龋损修复是口腔临床最常见的重要工作，目前存在边缘微漏、牙髓刺激性、材料老化等问题。借助仿生矿化思想，在龋损原位再生牙体硬组织可能成为龋损修复的理想新模式。迄今国内外尚缺乏这方面的系统研究，仿生矿化修复龋损牙体组织的应用仍是空白。基于釉原蛋白、牙本质磷蛋白在牙发育过程中的生物矿化调控作用及体外其他高分子诱导羟磷灰石合成的成功，申请人创新提出仿生矿化原位修复牙体龋损思想，对课题组前期获得的具有再矿化作用的釉原蛋白功能多肽和牙本质磷蛋白功能多肽8DSS进行结构优化，通过多体系仿生矿化活性筛选实验，构建牙体硬组织仿生矿化功能多肽，通过多肽作用界面、钙磷供给形式等的研究建立仿生体外模型，评估其原位修复龋损有效性，探索其作用机制。本研究为仿生矿化功能多肽修复牙体龋损的应用提供理论依据，为开辟一条新的安全有效的牙体龋损修复方法奠定基础。同时本项目的实施也将再矿化从防龋手段的研究发展为龋损修复方法的研究

Dental caries is the most prevalent oral disease in the world, posing a serious threat to oral and general health. The repairment of caries lesions is one of the most common and important dental clinical treatment. However, there are still some problems need to be solved in the current treatment such as filling microleakage, excitant to pulp, material aging and so on.

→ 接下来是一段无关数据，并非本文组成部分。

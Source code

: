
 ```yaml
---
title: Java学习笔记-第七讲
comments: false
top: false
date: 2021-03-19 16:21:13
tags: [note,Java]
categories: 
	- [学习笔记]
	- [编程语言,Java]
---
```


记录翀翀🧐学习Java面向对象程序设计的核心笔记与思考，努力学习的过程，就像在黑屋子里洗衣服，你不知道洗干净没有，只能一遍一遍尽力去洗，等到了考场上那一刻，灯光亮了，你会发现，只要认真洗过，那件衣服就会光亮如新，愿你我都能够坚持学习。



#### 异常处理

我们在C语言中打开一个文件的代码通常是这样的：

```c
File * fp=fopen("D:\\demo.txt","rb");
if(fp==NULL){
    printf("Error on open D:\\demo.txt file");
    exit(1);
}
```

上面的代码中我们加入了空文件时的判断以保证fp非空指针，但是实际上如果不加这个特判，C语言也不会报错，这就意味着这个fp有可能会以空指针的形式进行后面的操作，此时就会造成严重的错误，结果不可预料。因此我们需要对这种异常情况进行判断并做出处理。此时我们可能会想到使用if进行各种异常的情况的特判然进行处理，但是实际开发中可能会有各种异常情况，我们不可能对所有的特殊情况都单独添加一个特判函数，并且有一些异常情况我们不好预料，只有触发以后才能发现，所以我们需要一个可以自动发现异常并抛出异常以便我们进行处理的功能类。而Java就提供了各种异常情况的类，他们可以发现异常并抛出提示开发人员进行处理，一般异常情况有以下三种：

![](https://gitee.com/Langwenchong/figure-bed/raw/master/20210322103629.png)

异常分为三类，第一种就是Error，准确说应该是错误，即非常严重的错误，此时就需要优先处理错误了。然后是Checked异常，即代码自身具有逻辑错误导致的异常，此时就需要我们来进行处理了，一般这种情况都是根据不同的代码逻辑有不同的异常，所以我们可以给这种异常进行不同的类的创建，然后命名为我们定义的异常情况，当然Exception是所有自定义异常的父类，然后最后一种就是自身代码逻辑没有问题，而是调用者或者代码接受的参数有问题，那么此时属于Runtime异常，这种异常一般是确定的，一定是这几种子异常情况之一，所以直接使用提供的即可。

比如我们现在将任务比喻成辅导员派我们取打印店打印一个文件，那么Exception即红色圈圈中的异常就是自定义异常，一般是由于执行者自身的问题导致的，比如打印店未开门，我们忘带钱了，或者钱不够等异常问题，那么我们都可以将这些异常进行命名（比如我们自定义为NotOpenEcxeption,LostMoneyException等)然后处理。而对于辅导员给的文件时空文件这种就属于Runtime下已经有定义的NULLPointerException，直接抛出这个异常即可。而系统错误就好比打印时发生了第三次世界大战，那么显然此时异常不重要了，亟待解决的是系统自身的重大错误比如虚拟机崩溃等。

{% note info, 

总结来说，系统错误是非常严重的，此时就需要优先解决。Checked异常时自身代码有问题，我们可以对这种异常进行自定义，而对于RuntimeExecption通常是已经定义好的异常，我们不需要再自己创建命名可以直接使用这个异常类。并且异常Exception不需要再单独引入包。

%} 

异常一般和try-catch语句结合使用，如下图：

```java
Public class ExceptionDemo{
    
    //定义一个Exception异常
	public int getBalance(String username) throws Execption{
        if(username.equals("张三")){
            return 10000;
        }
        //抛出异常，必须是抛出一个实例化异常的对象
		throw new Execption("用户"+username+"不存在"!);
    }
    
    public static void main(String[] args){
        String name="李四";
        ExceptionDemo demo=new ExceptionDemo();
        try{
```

According to biomimetic mineralization rationale, we put forward the hypothesis that biomimetic mineralization can cause the regeneration of tooth hard tissue in carious lesions in situ, which may become a new ideal repairment mode of dental carious lesions. However, so far there is no evidences to prove this hypothesis, the application research of biomimetic mineralization in this fields havn't been carried out. It is well known that amelogenin and dentin phosphoprotein act as a significant accelerant in biomineralized process of the tooth. Our previous experiments had obtained some functional peptides based amelogenin and dentin phosphoprotein, and for the first time it had been proved these functional peptides based on amelogenin and dentin phosphoprotein can enhance the remineralization of initial enamel carious lesion. In view of successful synthesis of hydroxyapatite induced by the polymer in vitro, by molecular biotechnology the current project will modify previous functional peptides based on amelogenin and dentin phosphoprotein to become a kind of biomimetic mineralization peptides, and test the potential of modified peptides in repairing the enamel / dentin carious lesion by biomimetic regeneration teeth hard tissue. Parameters of Biomimetic mineralization peptides delivery will be systematically optimized, including the form of calcium and phosphate used, and the target interface between Biomimetic mineralization peptidesand dental caries. Finally, the efficiency of repairment to carious lesions in situ is evaluated and its mechanism is explored. This study will provide the theoretical basis for the application of biomimetic mineralization peptides to repair the enamel/dentin carious lesion via biomimetic regeneration of teeth hard tissue. And the study will lay the solid foundation for breaking new ground in caries repairment and treatment. At the meantime, the implementation of this project will push the remineralization as a anticaries method into a repairment method to carious lesion through biomimetic process.